━━━━━ DATA SHOWN ━━━━━
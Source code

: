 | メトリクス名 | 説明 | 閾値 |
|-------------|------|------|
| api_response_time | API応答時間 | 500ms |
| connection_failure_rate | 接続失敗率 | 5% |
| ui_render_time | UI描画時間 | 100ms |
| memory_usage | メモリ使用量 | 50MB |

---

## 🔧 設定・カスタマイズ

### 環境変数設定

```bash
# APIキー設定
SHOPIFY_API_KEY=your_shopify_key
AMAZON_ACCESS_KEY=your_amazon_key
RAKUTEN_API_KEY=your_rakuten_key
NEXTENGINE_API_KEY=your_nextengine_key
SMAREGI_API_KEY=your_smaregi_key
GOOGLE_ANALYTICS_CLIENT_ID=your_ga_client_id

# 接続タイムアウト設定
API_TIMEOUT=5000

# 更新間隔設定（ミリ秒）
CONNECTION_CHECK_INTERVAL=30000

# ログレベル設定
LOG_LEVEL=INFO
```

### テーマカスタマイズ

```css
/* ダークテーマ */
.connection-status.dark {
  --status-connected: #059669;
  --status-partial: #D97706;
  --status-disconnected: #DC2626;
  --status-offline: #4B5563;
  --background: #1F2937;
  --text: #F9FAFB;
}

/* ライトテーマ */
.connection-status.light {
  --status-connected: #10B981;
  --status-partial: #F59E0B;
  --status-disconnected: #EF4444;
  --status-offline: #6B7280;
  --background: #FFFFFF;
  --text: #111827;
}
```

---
━━━━━
- DIRECTIONS
Your answer should consist of all lines in the listing above that contain "disconnected".

- RESPONSE FOR THIS EXERCISE
  --status-disconnected: #DC2626;
  --status-disconnected: #EF4444;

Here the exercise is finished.